Mehrere klinische Studien belegen Wirksamkeit und Sicherheit von Prevenar. In einer Studie mit mehr als 37000 Kleinkindern verhinderte Prevenar bei 97,4% der vollständig geimpften Kinder eine serotyp-spezifische invasive Pneumokokken-Infektion. Unabhängig von der Serogruppe waren 89,1% der Kinder gegen alle invasiven Pneumokokken-Infektionen geschützt. Die Häufigkeit und Verteilung der Pneumokokken-Serotypen und -Serogruppen ist länderspezifisch. Die gute Verträglichkeit von Prevenar ist durch klinische Studien in den USA, Frankreich, Deutschland, England und Finnland belegt. An diesen Studien nahmen mehr als 20000 Kinder teil, die über 60000 Dosen des Impfstoffes erhielten. Die meisten Reaktionen wie lokale Reizungen an der Einstichstelle und Fieber verliefen gemäßigt und waren vergleichbar mit den Reaktionen bei anderen Impfungen. Dies belegen auch die Informationen aus den USA, wo die Impfung mit Prevenar bereits in die Grundimmunisierung aufgenommen ist; seit der Zulassung Ende Februar 2000 wurden knapp elf Millionen Dosen dieses Impfstoffes gegeben. Die häufigsten unerwünschten Nebenwirkungen waren Reaktionen an der Einstichstelle, Fieber (> 38 Grad Celsius), Reizbarkeit, Müdigkeit, unruhiger Schlaf, Appetitlosigkeit, Erbrechen, Durchfall und Ausschlag oder Nesselsucht.

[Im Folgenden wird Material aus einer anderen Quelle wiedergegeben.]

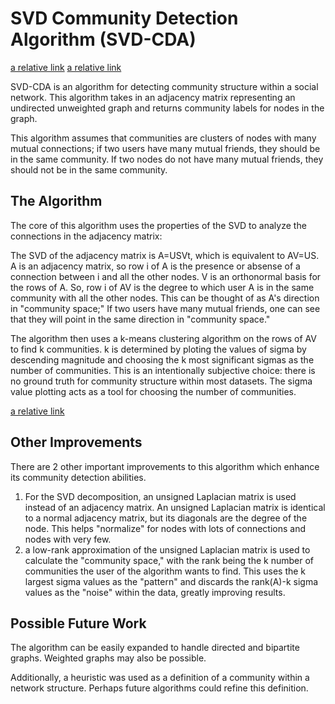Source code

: # SVD Community Detection Algorithm (SVD-CDA)

[a relative link](images/facebook-data-communities-1)
[a relative link](images/zachary-data-communities)

SVD-CDA is an algorithm for detecting community structure within a social network. This algorithm takes in an adjacency matrix representing an undirected unweighted graph and returns community labels for nodes in the graph.

This algorithm assumes that communities are clusters of nodes with many mutual connections; if two users have many mutual friends, they should be in the same community. If two nodes do not have many mutual friends, they should not be in the same community.

## The Algorithm

The core of this algorithm uses the properties of the SVD to analyze the connections in the adjacency matrix:

The SVD of the adjacency matrix is A=USVt, which is equivalent to AV=US. A is an adjacency matrix, so row i of A is the presence or absense of a connection between i and all the other nodes. V is an orthonormal basis for the rows of A. So, row i of AV is the degree to which user A is in the same community with all the other nodes. This can be thought of as A's direction in "community space;" If two users have many mutual friends, one can see that they will point in the same direction in "community space."

The algorithm then uses a k-means clustering algorithm on the rows of AV to find k communities. k is determined by ploting the values of sigma by descending magnitude and choosing the k most significant sigmas as the number of communities. This is an intentionally subjective choice: there is no ground truth for community structure within most datasets. The sigma value plotting acts as a tool for choosing the number of communities.

[a relative link](images/facebook-data-singular-values)

## Other Improvements

There are 2 other important improvements to this algorithm which enhance its community detection abilities.

1. For the SVD decomposition, an unsigned Laplacian matrix is used instead of an adjacency matrix. An unsigned Laplacian matrix is identical to a normal adjacency matrix, but its diagonals are the degree of the node. This helps "normalize" for nodes with lots of connections and nodes with very few.
2. a low-rank approximation of the unsigned Laplacian matrix is used to calculate the "community space," with the rank being the k number of communities the user of the algorithm wants to find. This uses the k largest sigma values as the "pattern" and discards the rank(A)-k sigma values as the "noise" within the data, greatly improving results.

## Possible Future Work

The algorithm can be easily expanded to handle directed and bipartite graphs. Weighted graphs may also be possible.

Additionally, a heuristic was used as a definition of a community within a network structure. Perhaps future algorithms could refine this definition.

Zusätzliche Information in der Fachinformation

Eine andere Studie aus Europa lieferte wichtige Daten, die einen wichtigen zusätzlichen Nutzen von Prevenar belegen: die Verhinderung einer akuten Mittelohrentzündung (Otitis media), verursacht durch die sieben Serotypen von S. pneumoniae, vor denen der neue Impfstoff schützt. Etwa 1600 Kleinkinder nahmen an dieser europäischen Studie teil, und Prevenar reduzierte alle serotypspezifischen Fälle der Otitis media um 57% sowie 34% aller nachweislich durch Pneumokokken verursachten Mittelohrentzündungen. Eine andere Studie zeigte, dass Prevenar die Zahl notwendiger chirurgischer HNO-Eingriffe, den Einsatz von Paukenröhrchen, um etwa 20% senkte. Obwohl erwartet werden kann, dass Prevenar die Häufigkeit der akuten Otitis media bei Kindern senkt, wird allerdings auch nach Einführung des neuen Impfstoffes die Gefahr einer akuten Mittelohrentzündung bestehen bleiben, insbesondere weil auch andere Bakterien und Viren als Verursacher auftreten.

Durch Pneumokokken ausgelöste Erkrankungen

Invasive Pneumokokken-Erkrankungen werden durch das Bakterium Streptococcus pneumoniae hervorgerufen und verursachen beispielsweise Bakteriämie (bakterielle Infektion des Blutes), Sepsis (Blutvergiftung), Meningitis (bakterielle Infektion der Membran des Rückenmarks oder des Gehirns) sowie Lungenentzündung in Verbindung mit einer Infektion des Blutkreislaufs. Diese Erkrankungen können zu Lähmungen, Schädigungen des Gehirns und zum Tod führen, wenn sie nicht behandelt werden oder die Keime therapieresistent sind. S. pneumoniae verursacht außerdem nicht-invasive Infektionen wie Lungenentzündung, Sinusitis (Infektion der Nebenhöhlen) und akute Otitis media (Mittelohrentzündung), die Gehörlosigkeit, Lernstörungen und verzögerte Sprachentwicklung zur Folge haben können.

90 verschiedene Serotypen

Die Entwicklung eines wirksamen Pneumokokken-Impfstoffes war eine große Herausforderung, da 90 verschiedene Serotypen von S. pneumoniae existieren. Darüber hinaus stellt in den meisten Ländern das schnelle Auftreten immer neuer Antibiotika-resistenter Serogruppen ein erhebliches Problem dar und erschwert die Behandlung der durch Pneumokokken ausgelösten Erkrankungen.

Konjugation mit Protein-Carrier

Bislang waren nur 23-valente Pneumokokken-Polysaccharid-Impfstoffe gegen invasive Pneumokokken-Erkrankungen verfügbar. Diese Impfstoffe führen allerdings zu keiner ausreichenden Immunantwort bei Säuglingen und Kleinkindern im Alter unter zwei Jahren. Dies ist bei Prevenar durch die Konjugation jedes einzelnen Kapselpolysaccharides mit einem Protein-Carrier gelöst. Dadurch wird erstmalig eine Immunantwort bei Säuglingen und Kleinkindern ermöglicht, die ein immunologisches Gedächtnis aufbaut und so einen anhaltenden Schutz gewährt.